/stats-logscale-js

Memory efficient, fast approximate statistical analysis tool

Primary LanguageJavaScript

stats-logscale

A memory-efficient approximate statistical analysis tool using logarithmic binning.

Example: repeated setTimeout(0) execution times Example: repeated setTimeout(0) execution times

Description

  • data is split into bins (aka buckets), linear close to zero and logarithmic for large numbers (hence the name), thus maintaining desired absolute and relative precision;

  • can calculate mean, variance, median, moments, percentiles, cumulative distribution function (i.e. probability that a value is less than x), and expected values of arbitrary functions over the sample;

  • can generate histograms for plotting the data;

  • all calculated values are cached. Cache is reset upon adding new data;

  • (almost) every function has a "neat" counterpart which rounds the result to the shortest possible number within the precision bounds. E.g. foo.mean() // 1.0100047, but foo.neat.mean() // 1.01;

  • is (de)serializable;

  • can split out partial data or combine multiple samples into one.

Usage

Creating the sample container:

const { Univariate } = require( 'stats-logscale' );
const stat = new Univariate();

Specifying absolute and relative precision. The defaults are 10-9 and 1.001, respectivele. Less precision = less memory usage and faster data querying (but not insertion).

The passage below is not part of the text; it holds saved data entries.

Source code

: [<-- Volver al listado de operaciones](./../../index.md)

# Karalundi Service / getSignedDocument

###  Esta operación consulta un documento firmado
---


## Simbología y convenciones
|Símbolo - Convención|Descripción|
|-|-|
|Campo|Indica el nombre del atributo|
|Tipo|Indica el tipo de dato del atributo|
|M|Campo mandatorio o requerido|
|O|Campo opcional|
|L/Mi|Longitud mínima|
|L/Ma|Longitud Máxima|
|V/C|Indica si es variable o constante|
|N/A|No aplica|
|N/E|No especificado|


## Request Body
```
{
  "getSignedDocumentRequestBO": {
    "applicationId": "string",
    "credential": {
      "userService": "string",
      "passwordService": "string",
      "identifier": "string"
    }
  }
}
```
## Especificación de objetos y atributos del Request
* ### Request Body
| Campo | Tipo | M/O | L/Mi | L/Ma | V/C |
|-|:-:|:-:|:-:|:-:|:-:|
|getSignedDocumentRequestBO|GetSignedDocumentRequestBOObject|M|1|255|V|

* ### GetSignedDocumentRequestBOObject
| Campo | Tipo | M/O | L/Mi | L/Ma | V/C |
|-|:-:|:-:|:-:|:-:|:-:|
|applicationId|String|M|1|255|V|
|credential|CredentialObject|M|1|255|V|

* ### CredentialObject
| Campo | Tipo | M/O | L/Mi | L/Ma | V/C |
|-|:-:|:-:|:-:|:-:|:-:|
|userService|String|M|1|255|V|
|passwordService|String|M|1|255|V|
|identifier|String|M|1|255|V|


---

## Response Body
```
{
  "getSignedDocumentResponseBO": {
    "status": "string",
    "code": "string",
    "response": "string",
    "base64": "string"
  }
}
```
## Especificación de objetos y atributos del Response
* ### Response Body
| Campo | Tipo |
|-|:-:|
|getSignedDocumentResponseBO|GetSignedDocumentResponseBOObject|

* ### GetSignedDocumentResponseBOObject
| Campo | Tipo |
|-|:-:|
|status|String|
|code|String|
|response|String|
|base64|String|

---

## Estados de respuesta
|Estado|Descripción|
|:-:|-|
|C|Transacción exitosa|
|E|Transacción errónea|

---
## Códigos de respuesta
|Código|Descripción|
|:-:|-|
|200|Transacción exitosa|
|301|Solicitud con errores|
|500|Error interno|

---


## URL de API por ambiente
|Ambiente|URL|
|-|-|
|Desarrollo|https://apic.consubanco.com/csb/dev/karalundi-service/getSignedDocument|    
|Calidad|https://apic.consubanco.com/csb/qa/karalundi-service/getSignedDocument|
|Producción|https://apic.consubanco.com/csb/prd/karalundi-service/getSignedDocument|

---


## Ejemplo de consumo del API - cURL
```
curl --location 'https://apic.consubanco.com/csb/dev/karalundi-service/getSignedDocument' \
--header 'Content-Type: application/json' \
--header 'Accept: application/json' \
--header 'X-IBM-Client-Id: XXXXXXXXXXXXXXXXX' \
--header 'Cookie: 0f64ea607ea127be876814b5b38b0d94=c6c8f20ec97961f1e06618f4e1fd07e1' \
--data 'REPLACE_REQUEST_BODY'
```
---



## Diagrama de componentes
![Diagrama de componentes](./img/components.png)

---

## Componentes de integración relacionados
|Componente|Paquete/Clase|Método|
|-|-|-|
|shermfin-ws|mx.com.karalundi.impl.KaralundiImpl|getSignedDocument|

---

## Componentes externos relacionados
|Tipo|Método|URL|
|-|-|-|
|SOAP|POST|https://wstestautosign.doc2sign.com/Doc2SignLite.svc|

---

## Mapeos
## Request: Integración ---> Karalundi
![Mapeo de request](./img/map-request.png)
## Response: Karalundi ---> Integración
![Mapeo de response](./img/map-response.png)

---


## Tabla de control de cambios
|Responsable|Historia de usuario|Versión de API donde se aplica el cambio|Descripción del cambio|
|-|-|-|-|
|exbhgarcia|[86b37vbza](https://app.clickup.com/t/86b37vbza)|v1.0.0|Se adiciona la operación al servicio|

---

const stat = new Univariate({base: 1.01, precision: 0.001});

Use flat switch to avoid using logarithmic binning at all:

// this assumes the data is just integer numbers
const stat = new Univariate({precision: 1, flat: true});

Adding data points, wither one by one, or as (value, frequency) pairs. Strings are OK (e.g. after parsing user input) but non-numeric values will cause an exception:

stat.add (3.14);
stat.add ("Foo"); // Nope!
stat.add ("3.14 3.15 3.16".split(" "));
stat.addWeighted([[0.5, 1], [1.5, 3], [2.5, 5]]);

Querying data:

stat.count();           // number of data points
stat.mean();            // average
stat.stdev();           // standard deviation
stat.median();          // half of data is lower than this value
stat.percentile(90);    // 90% of data below this point
stat.quantile(0.9);     // ditto
stat.cdf(0.5);          // Cumulative distribution function, which means
                        // the probability that a data point is less than 0.5
stat.moment(power);     // central moment of an integer power
stat.momentAbs(power);  // < |x-<x>| ** power >, power may be fractional
stat.E( x => x\*x );    // expected value of an arbitrary function

Each querying primitive has a "neat" counterpart that rounds its output to the shortest possible decimal number in the respective bin:

stat.neat.mean();
stat.neat.stdev();
stat.neat.median();

Extract partial samples:

stat.clone( { min: 0.5, max: 0.7 } );
stat.clone( { ltrim: 1, rtrim: 1 });
    // cut off outer 1% of data
stat.clone( { ltrim: 1, rtrim: 1, winsorize: true }});
    // ditto but truncate outliers instead of discarding

Serialize, deserialize, and combine data from multiple sources

const str = JSON.stringify(stat);
// send over the network here
const copy = new Univariate (JSON.parse(str));

main.addWeighted( partialStat.getBins() );
main.addWeighted( JSON.parse(str).bins ); // ditto

Create histograms and plot data:

stat.histogram({scale: 768, count:1024});
    // this produces 1024 bars of the form
    // [ bar_height, lower_boundary, upper_boundary ]
    // The intervals are consecutive.
    // The bar heights are limited to 768.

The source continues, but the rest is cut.